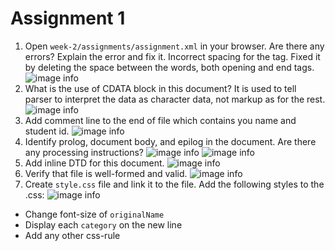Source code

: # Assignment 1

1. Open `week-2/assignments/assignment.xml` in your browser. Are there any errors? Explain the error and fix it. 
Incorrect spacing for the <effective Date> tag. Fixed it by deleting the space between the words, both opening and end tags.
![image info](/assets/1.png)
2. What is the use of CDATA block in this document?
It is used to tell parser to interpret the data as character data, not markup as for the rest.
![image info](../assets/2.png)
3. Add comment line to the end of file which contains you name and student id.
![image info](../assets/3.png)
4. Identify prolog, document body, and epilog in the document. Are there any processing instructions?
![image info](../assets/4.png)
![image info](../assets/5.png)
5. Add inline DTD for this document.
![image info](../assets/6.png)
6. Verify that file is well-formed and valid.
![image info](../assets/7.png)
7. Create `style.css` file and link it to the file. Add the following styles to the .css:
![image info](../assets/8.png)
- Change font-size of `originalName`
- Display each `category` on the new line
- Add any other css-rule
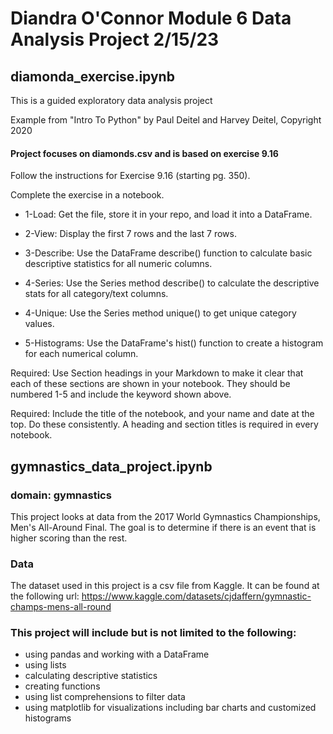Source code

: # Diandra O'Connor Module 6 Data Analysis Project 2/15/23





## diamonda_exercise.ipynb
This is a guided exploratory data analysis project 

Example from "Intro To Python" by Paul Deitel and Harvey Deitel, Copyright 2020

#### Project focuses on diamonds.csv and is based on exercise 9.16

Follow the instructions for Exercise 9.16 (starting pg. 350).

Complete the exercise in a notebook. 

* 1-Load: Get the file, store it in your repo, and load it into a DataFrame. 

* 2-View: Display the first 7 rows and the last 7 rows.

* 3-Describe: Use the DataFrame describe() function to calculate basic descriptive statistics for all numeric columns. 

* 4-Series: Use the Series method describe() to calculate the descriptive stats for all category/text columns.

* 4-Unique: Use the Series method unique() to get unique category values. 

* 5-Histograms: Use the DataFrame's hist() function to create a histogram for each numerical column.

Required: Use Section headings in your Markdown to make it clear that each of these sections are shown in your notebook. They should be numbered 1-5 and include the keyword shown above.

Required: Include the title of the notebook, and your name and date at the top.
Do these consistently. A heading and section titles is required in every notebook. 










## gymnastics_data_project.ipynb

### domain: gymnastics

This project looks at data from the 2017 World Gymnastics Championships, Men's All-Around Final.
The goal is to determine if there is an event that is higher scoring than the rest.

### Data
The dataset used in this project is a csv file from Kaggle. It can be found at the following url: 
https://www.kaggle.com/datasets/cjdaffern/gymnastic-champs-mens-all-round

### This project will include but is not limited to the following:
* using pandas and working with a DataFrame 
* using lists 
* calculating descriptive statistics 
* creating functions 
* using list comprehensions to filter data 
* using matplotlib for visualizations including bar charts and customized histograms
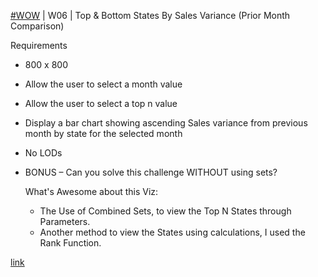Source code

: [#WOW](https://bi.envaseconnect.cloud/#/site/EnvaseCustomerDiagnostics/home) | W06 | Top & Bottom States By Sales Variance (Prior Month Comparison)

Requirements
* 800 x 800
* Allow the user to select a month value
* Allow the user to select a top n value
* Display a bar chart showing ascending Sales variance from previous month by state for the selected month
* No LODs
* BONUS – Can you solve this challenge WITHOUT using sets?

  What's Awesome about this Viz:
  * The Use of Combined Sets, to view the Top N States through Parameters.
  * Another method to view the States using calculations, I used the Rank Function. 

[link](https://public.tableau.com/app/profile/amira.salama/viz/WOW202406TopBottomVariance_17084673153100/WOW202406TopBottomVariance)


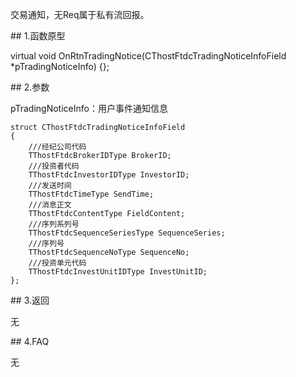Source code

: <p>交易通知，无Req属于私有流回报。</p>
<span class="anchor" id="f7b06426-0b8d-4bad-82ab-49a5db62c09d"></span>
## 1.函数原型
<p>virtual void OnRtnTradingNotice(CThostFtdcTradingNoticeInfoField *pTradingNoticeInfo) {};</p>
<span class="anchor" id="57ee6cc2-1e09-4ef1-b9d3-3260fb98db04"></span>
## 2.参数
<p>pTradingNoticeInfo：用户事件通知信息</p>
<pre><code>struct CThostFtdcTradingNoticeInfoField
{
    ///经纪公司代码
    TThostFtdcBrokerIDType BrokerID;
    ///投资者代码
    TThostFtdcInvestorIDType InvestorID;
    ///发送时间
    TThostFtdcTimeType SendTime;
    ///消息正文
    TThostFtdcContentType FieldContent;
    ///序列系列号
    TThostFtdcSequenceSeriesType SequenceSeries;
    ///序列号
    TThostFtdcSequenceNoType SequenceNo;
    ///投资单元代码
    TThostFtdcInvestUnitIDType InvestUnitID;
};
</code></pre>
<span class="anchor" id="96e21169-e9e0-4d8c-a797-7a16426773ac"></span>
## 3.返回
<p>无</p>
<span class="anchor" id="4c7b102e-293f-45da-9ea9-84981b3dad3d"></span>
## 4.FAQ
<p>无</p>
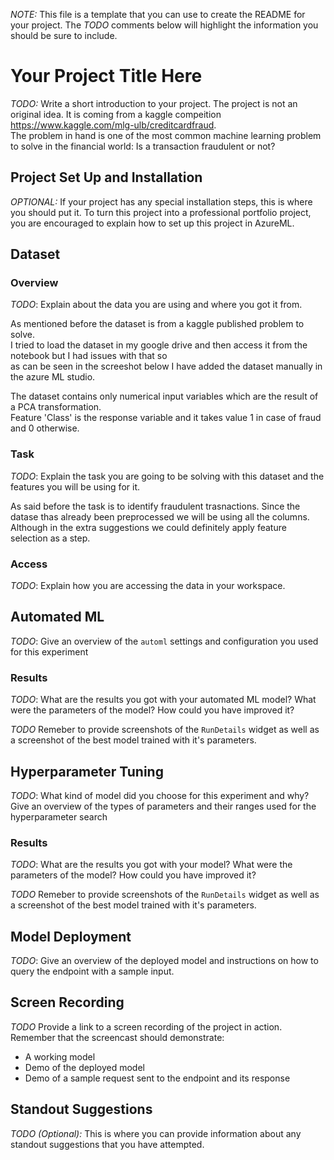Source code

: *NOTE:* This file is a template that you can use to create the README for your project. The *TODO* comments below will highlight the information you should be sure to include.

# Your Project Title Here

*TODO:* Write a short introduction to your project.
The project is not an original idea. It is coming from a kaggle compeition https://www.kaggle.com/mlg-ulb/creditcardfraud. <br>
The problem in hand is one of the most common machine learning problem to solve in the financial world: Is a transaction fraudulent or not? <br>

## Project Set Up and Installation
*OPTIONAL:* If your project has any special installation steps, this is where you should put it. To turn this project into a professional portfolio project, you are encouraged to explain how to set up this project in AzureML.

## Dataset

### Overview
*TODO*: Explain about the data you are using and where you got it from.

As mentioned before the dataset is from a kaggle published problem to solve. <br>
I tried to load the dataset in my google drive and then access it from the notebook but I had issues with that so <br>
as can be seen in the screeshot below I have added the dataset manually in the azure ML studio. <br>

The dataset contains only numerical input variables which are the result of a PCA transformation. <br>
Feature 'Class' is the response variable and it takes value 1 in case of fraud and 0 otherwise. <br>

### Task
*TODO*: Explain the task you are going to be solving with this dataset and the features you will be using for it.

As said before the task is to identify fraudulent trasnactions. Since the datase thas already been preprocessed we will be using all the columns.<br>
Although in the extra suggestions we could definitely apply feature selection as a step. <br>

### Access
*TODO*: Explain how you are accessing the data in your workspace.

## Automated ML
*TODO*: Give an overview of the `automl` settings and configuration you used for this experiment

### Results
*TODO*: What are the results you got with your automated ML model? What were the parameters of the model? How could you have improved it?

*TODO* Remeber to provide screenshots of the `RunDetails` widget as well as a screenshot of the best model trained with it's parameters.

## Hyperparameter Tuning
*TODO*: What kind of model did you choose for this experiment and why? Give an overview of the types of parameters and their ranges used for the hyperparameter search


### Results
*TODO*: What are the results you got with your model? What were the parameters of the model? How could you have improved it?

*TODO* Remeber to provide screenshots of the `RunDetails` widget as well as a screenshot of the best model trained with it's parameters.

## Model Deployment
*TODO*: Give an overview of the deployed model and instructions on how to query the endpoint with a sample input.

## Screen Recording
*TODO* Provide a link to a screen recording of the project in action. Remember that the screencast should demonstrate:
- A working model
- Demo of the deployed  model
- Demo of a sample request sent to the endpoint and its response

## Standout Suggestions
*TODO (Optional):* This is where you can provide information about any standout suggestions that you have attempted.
**********
**Work task**. Copy every line exactly, from the opening line of the entries down to the line holding "#### Project focuses", and keep the pictures out.

**Response to this exercise**.
Source code

: # Assignment 1

1. Open `week-2/assignments/assignment.xml` in your browser. Are there any errors? Explain the error and fix it. 
Incorrect spacing for the <effective Date> tag. Fixed it by deleting the space between the words, both opening and end tags.
![image info](/assets/1.png)
2. What is the use of CDATA block in this document?
It is used to tell parser to interpret the data as character data, not markup as for the rest.
![image info](../assets/2.png)
3. Add comment line to the end of file which contains you name and student id.
![image info](../assets/3.png)
4. Identify prolog, document body, and epilog in the document. Are there any processing instructions?
![image info](../assets/4.png)
![image info](../assets/5.png)
5. Add inline DTD for this document.
![image info](../assets/6.png)
6. Verify that file is well-formed and valid.
![image info](../assets/7.png)
7. Create `style.css` file and link it to the file. Add the following styles to the .css:
![image info](../assets/8.png)
- Change font-size of `originalName`
- Display each `category` on the new line
- Add any other css-rule
Source code

: # Diandra O'Connor Module 6 Data Analysis Project 2/15/23





## diamonda_exercise.ipynb
This is a guided exploratory data analysis project 

Example from "Intro To Python" by Paul Deitel and Harvey Deitel, Copyright 2020

#### Project focuses on diamonds.csv and is based on exercise 9.16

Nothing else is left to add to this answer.